(INSTRUCTIONS TO FOLLOW)
Starting at the first line of the entries below, please return exactly each line up to and including the one with "- Writing, testing, and maintaining code"; pictures stay out.

(Stored data entries)
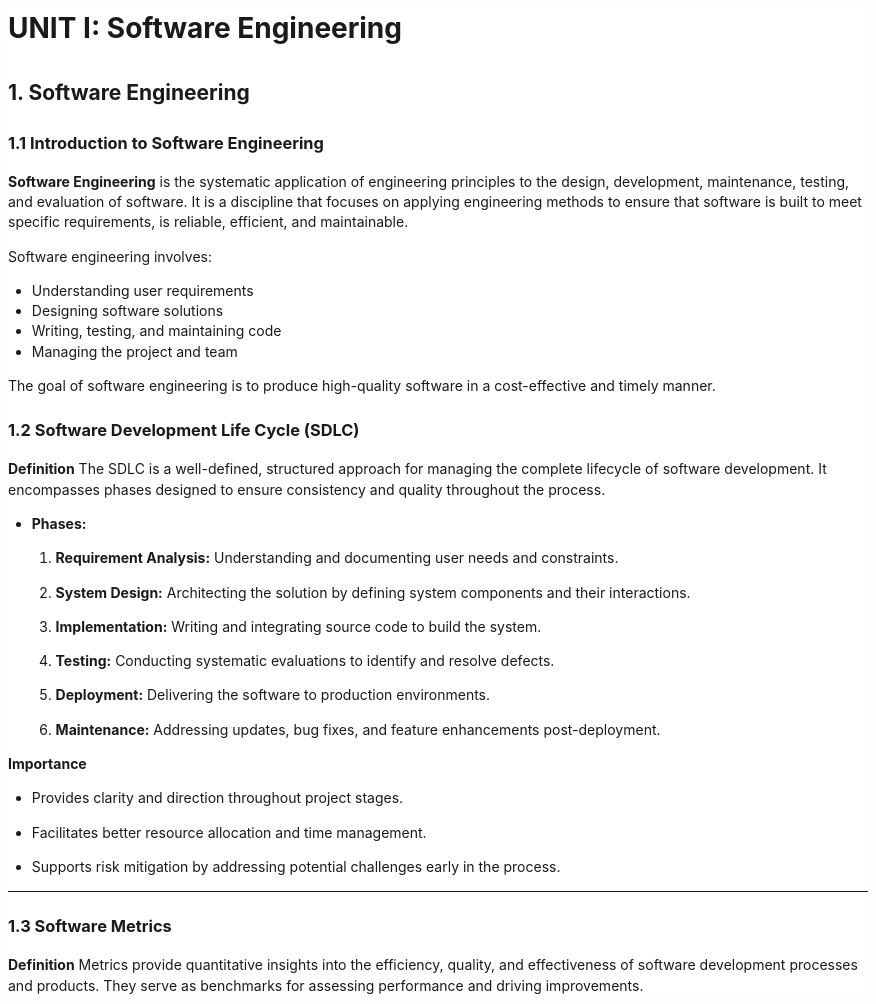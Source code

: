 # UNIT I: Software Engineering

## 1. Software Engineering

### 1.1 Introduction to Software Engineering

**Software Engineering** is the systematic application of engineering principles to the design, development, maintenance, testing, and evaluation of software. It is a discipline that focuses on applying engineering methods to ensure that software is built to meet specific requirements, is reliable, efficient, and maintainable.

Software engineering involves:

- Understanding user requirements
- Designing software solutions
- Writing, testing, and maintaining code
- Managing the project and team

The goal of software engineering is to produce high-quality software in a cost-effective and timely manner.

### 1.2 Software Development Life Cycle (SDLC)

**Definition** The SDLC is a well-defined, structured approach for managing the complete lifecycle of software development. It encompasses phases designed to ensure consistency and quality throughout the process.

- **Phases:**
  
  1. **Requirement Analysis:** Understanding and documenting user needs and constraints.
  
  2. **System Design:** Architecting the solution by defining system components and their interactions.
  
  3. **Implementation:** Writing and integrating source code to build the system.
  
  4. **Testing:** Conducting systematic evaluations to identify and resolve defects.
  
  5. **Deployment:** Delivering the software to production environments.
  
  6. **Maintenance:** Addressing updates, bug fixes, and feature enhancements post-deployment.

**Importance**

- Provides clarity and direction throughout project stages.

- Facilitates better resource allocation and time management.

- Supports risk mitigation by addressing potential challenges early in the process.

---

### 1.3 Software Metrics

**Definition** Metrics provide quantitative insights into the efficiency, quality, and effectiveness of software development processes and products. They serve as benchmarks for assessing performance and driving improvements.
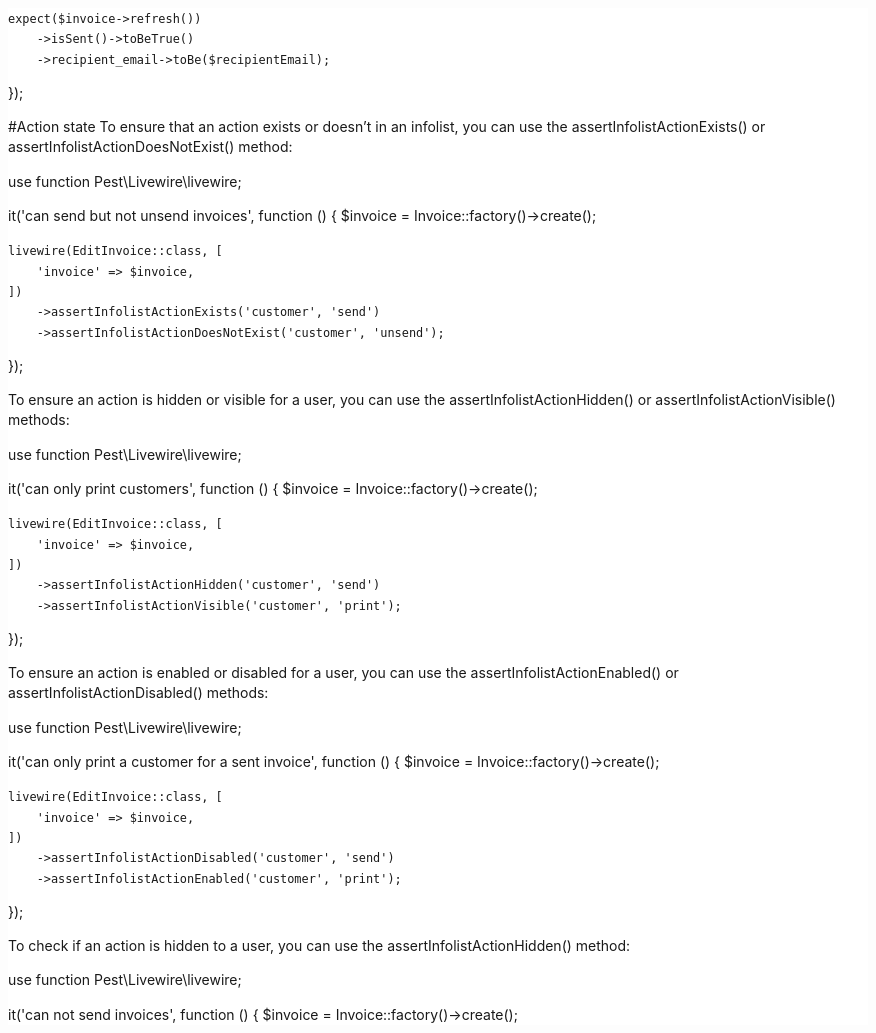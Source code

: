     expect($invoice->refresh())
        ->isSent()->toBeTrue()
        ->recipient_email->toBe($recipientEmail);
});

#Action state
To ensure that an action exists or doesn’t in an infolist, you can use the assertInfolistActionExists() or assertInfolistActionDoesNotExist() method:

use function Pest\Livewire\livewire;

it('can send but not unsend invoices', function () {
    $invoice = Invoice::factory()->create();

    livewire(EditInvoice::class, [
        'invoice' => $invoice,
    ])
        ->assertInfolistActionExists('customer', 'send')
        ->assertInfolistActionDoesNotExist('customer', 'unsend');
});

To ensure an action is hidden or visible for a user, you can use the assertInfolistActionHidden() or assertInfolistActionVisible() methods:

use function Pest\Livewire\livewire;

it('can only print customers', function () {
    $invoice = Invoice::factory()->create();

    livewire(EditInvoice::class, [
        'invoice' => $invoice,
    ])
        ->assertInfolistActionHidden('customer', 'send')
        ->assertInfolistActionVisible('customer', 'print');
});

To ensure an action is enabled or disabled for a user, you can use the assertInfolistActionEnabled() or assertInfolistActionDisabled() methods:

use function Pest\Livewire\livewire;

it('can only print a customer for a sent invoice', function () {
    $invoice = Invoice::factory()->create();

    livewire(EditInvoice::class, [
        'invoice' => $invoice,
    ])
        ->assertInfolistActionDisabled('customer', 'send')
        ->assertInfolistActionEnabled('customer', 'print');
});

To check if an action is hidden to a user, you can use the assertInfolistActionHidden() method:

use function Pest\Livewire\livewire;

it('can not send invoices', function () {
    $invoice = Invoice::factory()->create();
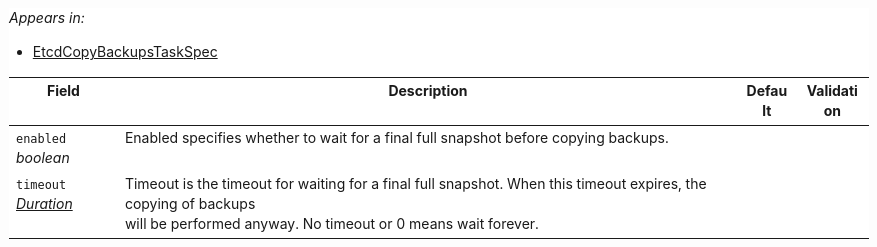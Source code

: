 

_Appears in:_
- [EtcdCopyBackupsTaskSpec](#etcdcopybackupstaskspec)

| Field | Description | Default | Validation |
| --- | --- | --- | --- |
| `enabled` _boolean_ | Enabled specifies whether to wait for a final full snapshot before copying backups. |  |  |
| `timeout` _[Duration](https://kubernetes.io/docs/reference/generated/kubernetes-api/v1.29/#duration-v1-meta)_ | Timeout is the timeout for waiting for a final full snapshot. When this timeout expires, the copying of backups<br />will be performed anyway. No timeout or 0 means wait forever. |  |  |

(TASK SOLUTION)
Source code

: # UNIT I: Software Engineering

## 1. Software Engineering

### 1.1 Introduction to Software Engineering

**Software Engineering** is the systematic application of engineering principles to the design, development, maintenance, testing, and evaluation of software. It is a discipline that focuses on applying engineering methods to ensure that software is built to meet specific requirements, is reliable, efficient, and maintainable.

Software engineering involves:

- Understanding user requirements
- Designing software solutions
- Writing, testing, and maintaining code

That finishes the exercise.